▸ **TASK ITEM**
Whenever the word "type" shows up in a line of the data, copy that line.

Collected data entries
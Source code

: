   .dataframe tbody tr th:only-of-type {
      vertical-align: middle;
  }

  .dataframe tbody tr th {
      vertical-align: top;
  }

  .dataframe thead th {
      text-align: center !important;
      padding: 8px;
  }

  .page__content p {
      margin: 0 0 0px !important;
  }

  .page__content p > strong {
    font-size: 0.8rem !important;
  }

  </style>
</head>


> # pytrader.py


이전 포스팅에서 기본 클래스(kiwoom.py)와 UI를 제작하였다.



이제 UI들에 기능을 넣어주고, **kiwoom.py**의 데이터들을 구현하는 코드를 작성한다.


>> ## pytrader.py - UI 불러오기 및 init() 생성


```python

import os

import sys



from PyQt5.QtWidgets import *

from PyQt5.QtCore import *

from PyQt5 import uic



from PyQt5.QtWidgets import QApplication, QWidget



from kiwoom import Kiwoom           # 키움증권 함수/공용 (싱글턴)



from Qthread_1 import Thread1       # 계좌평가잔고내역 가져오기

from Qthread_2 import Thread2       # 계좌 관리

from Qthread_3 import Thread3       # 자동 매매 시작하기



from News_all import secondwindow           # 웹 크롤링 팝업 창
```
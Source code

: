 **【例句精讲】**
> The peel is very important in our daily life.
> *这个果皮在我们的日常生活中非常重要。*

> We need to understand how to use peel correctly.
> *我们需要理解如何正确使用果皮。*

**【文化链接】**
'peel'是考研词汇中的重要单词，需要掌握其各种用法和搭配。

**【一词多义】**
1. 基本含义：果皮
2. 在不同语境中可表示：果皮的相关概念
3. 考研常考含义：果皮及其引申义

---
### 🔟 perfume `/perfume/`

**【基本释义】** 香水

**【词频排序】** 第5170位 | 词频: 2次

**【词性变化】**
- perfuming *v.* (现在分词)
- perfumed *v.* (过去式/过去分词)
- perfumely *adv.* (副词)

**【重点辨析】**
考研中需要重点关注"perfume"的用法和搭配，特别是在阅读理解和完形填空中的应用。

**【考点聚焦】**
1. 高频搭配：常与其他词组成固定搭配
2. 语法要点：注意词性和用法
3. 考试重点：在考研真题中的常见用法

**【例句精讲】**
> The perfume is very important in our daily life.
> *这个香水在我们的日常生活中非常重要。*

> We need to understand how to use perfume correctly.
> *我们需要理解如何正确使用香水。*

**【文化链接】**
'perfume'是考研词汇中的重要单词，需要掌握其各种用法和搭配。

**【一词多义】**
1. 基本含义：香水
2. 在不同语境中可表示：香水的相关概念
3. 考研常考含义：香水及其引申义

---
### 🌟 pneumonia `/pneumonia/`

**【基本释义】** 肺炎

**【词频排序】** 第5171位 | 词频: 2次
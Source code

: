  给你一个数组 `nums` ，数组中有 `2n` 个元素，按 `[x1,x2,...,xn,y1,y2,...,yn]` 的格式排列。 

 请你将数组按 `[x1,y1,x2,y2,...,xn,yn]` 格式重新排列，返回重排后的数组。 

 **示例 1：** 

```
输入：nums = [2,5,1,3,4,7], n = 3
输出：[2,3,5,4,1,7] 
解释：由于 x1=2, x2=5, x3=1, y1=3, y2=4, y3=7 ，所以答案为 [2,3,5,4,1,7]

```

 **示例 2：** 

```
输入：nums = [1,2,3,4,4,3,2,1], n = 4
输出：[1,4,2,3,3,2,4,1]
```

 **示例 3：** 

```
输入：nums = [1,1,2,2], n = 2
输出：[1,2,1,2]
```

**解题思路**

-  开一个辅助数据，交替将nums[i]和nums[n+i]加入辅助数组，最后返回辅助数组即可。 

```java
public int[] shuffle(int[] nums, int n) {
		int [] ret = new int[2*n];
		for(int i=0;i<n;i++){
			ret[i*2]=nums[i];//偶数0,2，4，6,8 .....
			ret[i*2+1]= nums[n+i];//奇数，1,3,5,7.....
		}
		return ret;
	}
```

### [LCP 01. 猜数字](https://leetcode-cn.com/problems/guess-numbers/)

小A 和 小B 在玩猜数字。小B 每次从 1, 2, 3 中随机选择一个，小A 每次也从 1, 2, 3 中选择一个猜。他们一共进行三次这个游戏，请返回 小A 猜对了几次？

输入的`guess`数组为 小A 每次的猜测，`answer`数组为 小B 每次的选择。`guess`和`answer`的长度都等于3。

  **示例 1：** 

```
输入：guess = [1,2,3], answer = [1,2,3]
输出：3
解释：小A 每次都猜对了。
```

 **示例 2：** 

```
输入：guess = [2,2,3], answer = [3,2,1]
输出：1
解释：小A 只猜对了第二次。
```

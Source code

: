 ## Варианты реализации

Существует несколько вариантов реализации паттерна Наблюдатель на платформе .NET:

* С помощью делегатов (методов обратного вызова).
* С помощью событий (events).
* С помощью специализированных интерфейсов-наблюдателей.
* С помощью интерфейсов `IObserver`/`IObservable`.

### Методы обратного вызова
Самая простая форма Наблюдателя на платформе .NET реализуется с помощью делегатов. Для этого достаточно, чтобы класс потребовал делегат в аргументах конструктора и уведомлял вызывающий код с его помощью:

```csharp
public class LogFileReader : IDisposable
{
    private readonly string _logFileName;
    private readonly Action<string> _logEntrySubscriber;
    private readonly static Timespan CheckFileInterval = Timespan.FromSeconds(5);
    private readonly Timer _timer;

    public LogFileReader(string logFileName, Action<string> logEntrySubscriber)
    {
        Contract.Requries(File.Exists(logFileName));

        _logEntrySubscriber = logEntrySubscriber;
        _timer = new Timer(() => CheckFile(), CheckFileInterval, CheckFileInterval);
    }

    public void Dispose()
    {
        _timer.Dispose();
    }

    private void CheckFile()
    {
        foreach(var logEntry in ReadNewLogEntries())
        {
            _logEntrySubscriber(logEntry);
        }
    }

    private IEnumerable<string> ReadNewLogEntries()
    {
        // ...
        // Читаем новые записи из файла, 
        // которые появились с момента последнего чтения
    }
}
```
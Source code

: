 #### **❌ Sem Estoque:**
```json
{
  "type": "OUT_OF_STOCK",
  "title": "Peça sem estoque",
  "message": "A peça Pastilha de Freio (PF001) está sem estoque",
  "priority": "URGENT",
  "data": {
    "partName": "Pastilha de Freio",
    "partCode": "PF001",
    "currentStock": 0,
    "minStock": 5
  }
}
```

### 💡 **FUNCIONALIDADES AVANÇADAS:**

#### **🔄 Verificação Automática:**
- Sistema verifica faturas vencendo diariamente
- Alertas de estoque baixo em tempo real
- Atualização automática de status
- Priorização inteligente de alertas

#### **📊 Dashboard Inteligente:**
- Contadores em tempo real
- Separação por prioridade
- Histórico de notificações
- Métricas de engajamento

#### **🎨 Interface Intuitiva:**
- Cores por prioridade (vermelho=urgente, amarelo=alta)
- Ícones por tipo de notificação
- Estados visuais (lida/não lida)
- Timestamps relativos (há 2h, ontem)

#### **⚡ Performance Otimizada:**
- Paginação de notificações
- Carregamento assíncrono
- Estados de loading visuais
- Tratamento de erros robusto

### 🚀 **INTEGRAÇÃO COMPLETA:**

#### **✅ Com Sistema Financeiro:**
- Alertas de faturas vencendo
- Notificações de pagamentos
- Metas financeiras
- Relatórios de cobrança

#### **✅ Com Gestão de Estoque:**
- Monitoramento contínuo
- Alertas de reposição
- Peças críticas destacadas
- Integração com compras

▸ **ANSWER**
:   .dataframe tbody tr th:only-of-type {
  "type": "OUT_OF_STOCK",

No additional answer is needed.